大統領府は朴大統領が現在休暇中であることに加え、MERSが完全に終わったわけではないという点を挙げて、今回の事態に対して大統領が立場表明の有無を明らかにするのは中途半端だという立場だ。 しかし、MERS完全終息宣言は来月下旬以後にも可能だという点から見て、立場表明有無を先送りし続けて国民の関心が消える時まで待つという判断と見られる。
野党はこの日、朴大統領の謝罪とムン長官の辞任を要求した。イ・ジョンゴル新政治民主連合院内代表は、院内対策会議で「事態を初めから顧みて、正確に責任糾明をすることが後続対策の第一歩」と強調した。 キム・ソンス報道官は「事態以後いかなる公式的な謝罪表明もしていない朴大統領の真正性ある謝罪を求める」として「初期対応に失敗したムン・ヒョンピョ長官は責任を負わなければならない」と指摘した。

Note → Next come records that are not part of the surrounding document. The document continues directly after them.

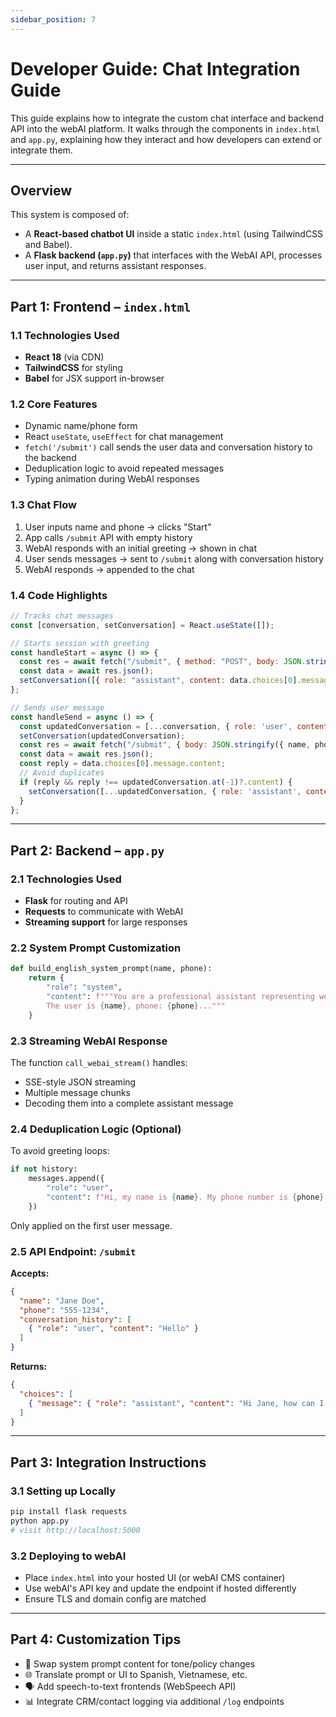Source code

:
 ```yaml
---
sidebar_position: 7
---
```



# Developer Guide: Chat Integration Guide

This guide explains how to integrate the custom chat interface and backend API into the webAI platform. It walks through the components in `index.html` and `app.py`, explaining how they interact and how developers can extend or integrate them.

---

## Overview
This system is composed of:
- A **React-based chatbot UI** inside a static `index.html` (using TailwindCSS and Babel).
- A **Flask backend (`app.py`)** that interfaces with the WebAI API, processes user input, and returns assistant responses.

---

## Part 1: Frontend – `index.html`

### 1.1 Technologies Used
- **React 18** (via CDN)
- **TailwindCSS** for styling
- **Babel** for JSX support in-browser

### 1.2 Core Features
- Dynamic name/phone form
- React `useState`, `useEffect` for chat management
- `fetch('/submit')` call sends the user data and conversation history to the backend
- Deduplication logic to avoid repeated messages
- Typing animation during WebAI responses

### 1.3 Chat Flow
1. User inputs name and phone → clicks "Start"
2. App calls `/submit` API with empty history
3. WebAI responds with an initial greeting → shown in chat
4. User sends messages → sent to `/submit` along with conversation history
5. WebAI responds → appended to the chat

### 1.4 Code Highlights

```js
// Tracks chat messages
const [conversation, setConversation] = React.useState([]);

// Starts session with greeting
const handleStart = async () => {
  const res = await fetch("/submit", { method: "POST", body: JSON.stringify({ name, phone, conversation_history: [] }) });
  const data = await res.json();
  setConversation([{ role: "assistant", content: data.choices[0].message.content }]);
};

// Sends user message
const handleSend = async () => {
  const updatedConversation = [...conversation, { role: 'user', content: message }];
  setConversation(updatedConversation);
  const res = await fetch("/submit", { body: JSON.stringify({ name, phone, conversation_history: updatedConversation }) });
  const data = await res.json();
  const reply = data.choices[0].message.content;
  // Avoid duplicates
  if (reply && reply !== updatedConversation.at(-1)?.content) {
    setConversation([...updatedConversation, { role: 'assistant', content: reply }]);
  }
};
```

---

## Part 2: Backend – `app.py`

### 2.1 Technologies Used
- **Flask** for routing and API
- **Requests** to communicate with WebAI
- **Streaming support** for large responses

### 2.2 System Prompt Customization

```python
def build_english_system_prompt(name, phone):
    return {
        "role": "system",
        "content": f"""You are a professional assistant representing webAI Credit Union...
        The user is {name}, phone: {phone}..."""
    }
```

### 2.3 Streaming WebAI Response
The function `call_webai_stream()` handles:
- SSE-style JSON streaming
- Multiple message chunks
- Decoding them into a complete assistant message

### 2.4 Deduplication Logic (Optional)
To avoid greeting loops:

```python
if not history:
    messages.append({
        "role": "user",
        "content": f"Hi, my name is {name}. My phone number is {phone}."
    })
```

Only applied on the first user message.

### 2.5 API Endpoint: `/submit`

**Accepts:**

```json
{
  "name": "Jane Doe",
  "phone": "555-1234",
  "conversation_history": [
    { "role": "user", "content": "Hello" }
  ]
}
```

**Returns:**

```json
{
  "choices": [
    { "message": { "role": "assistant", "content": "Hi Jane, how can I help you today?" } }
  ]
}
```

---

## Part 3: Integration Instructions

### 3.1 Setting up Locally

```bash
pip install flask requests
python app.py
# visit http://localhost:5000
```

### 3.2 Deploying to webAI
- Place `index.html` into your hosted UI (or webAI CMS container)
- Use webAI's API key and update the endpoint if hosted differently
- Ensure TLS and domain config are matched

---

## Part 4: Customization Tips

- 🤖 Swap system prompt content for tone/policy changes
- 🌐 Translate prompt or UI to Spanish, Vietnamese, etc.
- 🗣️ Add speech-to-text frontends (WebSpeech API)
- 📊 Integrate CRM/contact logging via additional `/log` endpoints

与党は朴大統領の謝罪に関しては口を閉ざしたが、ムン長官の辞任については野党と同じ意見を出した。国会MERS対策特別委員会委員長であるセヌリ党のシン・サンジン議員はこの日、KBS(韓国放送)ラジオに出演し、「福祉部が初期対応を大きく誤ったため、最高責任者は責任を負わなければならない」として、ムン長官の辞任を求めた。 金武星(キム・ムソン)代表も先月、MERS事態が真っ最中であった当時、ムン長官に向けて「MERSが鎮圧された後、すべての問題に対する責任を問わなければならない」として、「疾病を重くし問題を作った責任は必ず負わせる」と話したことがある。
国会MERS対策特別委はこの日、福祉部と疾病管理本部に対する監査院監査を請求することを議決した。特別委は「監査院監査要求決議案」を採択し、政府の初動対応不良と情報非公開決定過程など事態全般に対する原因糾明、サムスン・ソウル病院でのMERS患者措置とこれに関連した政府対策真相確認および適正性有無などを監査することにした。
大統領府はMERS初期対応に失敗したムン長官の交替を既定事実化し、後任の人選のための検証作業を進めてきたという。ただし、その時期はMERS完全終息宣言以後(来月末に)になるものと見られる。